Recorded data
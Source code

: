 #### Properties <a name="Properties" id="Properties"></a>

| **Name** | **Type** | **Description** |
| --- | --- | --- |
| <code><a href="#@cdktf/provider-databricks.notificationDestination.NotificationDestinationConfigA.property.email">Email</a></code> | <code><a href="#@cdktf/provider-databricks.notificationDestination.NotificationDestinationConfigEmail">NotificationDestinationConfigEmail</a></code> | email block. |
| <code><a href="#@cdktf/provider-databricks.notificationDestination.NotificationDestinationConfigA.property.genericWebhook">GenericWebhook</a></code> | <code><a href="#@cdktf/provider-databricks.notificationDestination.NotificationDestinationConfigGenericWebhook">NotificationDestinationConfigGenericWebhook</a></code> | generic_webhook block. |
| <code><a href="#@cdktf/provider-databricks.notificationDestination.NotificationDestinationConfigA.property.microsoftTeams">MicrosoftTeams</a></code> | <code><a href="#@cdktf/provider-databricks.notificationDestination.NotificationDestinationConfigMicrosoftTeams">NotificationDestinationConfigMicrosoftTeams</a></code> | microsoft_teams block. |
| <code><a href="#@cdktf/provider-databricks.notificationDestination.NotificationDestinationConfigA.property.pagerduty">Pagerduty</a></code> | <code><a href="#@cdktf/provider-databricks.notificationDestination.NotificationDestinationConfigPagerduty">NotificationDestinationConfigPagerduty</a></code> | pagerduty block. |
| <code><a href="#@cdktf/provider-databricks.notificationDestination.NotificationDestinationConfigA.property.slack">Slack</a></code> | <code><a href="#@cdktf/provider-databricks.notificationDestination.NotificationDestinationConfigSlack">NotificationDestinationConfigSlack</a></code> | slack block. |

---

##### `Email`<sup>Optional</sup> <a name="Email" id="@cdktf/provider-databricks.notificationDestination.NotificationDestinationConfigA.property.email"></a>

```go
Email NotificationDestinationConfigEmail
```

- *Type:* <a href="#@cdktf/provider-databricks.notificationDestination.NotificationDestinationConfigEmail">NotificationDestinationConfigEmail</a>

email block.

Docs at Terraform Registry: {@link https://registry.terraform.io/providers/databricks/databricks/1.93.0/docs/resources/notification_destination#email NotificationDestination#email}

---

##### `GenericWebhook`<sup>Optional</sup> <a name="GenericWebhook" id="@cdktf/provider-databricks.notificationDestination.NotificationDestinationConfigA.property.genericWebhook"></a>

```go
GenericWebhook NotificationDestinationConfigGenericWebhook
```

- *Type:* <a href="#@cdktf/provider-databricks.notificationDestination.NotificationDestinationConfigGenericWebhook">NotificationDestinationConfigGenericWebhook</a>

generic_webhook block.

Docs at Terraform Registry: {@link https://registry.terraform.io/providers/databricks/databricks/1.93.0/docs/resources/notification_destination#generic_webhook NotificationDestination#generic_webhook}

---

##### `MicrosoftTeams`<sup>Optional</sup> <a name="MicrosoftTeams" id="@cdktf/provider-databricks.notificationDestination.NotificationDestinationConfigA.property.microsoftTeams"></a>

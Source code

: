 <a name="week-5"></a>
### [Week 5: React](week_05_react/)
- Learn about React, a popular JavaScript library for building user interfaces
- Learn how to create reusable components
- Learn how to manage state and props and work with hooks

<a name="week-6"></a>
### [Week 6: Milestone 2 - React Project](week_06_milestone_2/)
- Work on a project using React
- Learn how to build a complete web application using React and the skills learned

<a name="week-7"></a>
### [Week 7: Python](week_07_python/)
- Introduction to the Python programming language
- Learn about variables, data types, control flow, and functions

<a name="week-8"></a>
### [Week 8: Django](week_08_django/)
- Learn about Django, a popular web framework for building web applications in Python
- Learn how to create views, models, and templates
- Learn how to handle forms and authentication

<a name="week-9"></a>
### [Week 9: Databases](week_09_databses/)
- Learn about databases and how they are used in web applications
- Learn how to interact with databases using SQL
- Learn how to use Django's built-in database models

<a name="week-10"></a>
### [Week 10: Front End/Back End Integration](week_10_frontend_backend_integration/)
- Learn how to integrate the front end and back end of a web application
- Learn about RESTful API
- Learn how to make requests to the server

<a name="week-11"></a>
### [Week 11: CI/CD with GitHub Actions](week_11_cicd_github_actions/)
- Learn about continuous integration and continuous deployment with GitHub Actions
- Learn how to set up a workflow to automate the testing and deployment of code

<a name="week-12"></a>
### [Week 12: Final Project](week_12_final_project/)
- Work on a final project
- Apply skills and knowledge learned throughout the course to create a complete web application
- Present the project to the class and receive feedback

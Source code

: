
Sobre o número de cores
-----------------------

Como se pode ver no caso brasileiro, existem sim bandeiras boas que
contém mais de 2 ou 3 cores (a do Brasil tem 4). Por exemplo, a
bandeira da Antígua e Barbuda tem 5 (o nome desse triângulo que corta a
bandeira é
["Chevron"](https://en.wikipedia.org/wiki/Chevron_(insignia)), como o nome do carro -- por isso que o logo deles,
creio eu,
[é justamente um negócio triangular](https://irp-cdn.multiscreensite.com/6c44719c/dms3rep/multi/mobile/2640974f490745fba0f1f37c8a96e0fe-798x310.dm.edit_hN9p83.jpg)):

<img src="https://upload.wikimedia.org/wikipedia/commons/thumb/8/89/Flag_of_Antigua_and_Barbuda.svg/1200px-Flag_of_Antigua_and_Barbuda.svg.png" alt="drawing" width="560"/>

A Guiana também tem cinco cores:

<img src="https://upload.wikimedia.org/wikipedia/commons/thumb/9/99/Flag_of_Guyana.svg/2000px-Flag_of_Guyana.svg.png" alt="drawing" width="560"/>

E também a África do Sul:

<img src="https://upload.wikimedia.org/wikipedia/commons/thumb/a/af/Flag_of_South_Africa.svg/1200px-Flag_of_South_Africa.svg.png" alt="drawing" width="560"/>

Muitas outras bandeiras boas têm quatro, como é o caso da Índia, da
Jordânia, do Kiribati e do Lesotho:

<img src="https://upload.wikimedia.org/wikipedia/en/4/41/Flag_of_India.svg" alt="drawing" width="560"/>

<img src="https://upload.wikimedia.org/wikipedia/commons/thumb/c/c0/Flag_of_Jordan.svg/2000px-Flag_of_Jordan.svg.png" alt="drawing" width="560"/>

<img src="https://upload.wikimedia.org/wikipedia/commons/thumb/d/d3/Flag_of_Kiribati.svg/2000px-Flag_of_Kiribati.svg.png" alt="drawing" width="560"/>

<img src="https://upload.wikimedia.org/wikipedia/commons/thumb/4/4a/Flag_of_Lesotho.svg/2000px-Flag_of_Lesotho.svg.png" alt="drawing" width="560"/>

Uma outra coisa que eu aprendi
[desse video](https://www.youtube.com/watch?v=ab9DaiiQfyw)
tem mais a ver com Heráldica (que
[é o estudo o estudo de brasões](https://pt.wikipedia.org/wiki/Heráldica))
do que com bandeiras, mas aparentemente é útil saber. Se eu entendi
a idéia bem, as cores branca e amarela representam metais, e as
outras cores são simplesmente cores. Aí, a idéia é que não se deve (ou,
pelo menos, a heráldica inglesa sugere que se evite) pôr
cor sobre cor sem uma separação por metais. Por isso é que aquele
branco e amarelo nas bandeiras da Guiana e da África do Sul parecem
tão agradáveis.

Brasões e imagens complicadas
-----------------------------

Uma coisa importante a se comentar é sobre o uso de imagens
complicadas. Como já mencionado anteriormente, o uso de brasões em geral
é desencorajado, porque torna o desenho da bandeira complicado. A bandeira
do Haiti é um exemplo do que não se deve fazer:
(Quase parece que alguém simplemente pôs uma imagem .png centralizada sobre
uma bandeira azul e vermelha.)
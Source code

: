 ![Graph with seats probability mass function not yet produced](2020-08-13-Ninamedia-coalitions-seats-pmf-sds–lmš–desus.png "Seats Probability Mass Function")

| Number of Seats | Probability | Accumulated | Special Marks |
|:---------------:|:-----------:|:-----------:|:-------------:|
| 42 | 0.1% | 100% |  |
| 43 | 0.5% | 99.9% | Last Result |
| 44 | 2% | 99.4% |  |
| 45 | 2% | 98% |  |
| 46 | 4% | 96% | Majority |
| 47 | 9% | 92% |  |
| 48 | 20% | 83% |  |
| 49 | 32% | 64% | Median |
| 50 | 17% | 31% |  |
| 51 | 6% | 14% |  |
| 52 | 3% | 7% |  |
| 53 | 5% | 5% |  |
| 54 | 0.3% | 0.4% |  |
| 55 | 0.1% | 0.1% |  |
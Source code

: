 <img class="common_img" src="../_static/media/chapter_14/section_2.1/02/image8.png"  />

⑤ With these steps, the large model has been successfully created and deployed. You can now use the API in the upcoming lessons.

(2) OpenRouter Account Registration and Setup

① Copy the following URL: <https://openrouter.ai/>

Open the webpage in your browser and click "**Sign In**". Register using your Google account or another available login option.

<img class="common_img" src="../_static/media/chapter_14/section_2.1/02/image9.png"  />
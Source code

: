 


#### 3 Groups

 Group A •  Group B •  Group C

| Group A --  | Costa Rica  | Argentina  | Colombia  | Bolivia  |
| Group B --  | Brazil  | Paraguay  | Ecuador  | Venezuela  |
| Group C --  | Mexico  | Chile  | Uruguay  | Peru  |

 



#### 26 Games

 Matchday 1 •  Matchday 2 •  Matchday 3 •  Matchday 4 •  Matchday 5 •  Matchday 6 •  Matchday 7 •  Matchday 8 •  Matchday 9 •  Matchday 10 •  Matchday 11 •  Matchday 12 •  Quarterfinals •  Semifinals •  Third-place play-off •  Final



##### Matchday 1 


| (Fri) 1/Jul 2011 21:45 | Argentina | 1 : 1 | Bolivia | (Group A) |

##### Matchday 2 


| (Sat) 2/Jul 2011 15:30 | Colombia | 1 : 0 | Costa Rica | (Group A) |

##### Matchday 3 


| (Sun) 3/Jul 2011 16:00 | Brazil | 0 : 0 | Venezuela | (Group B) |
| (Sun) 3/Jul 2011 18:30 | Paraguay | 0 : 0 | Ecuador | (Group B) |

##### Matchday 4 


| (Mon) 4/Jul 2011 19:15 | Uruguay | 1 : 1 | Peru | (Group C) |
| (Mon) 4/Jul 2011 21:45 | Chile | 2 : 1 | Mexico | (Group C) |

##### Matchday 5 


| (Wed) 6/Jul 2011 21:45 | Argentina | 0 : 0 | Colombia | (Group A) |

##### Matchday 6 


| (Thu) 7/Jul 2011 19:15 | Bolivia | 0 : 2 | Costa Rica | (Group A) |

- [How to complete this task] Looking at the records above, how many lines contain "about"? Answer with the number alone.

- [Response for this exercise] 6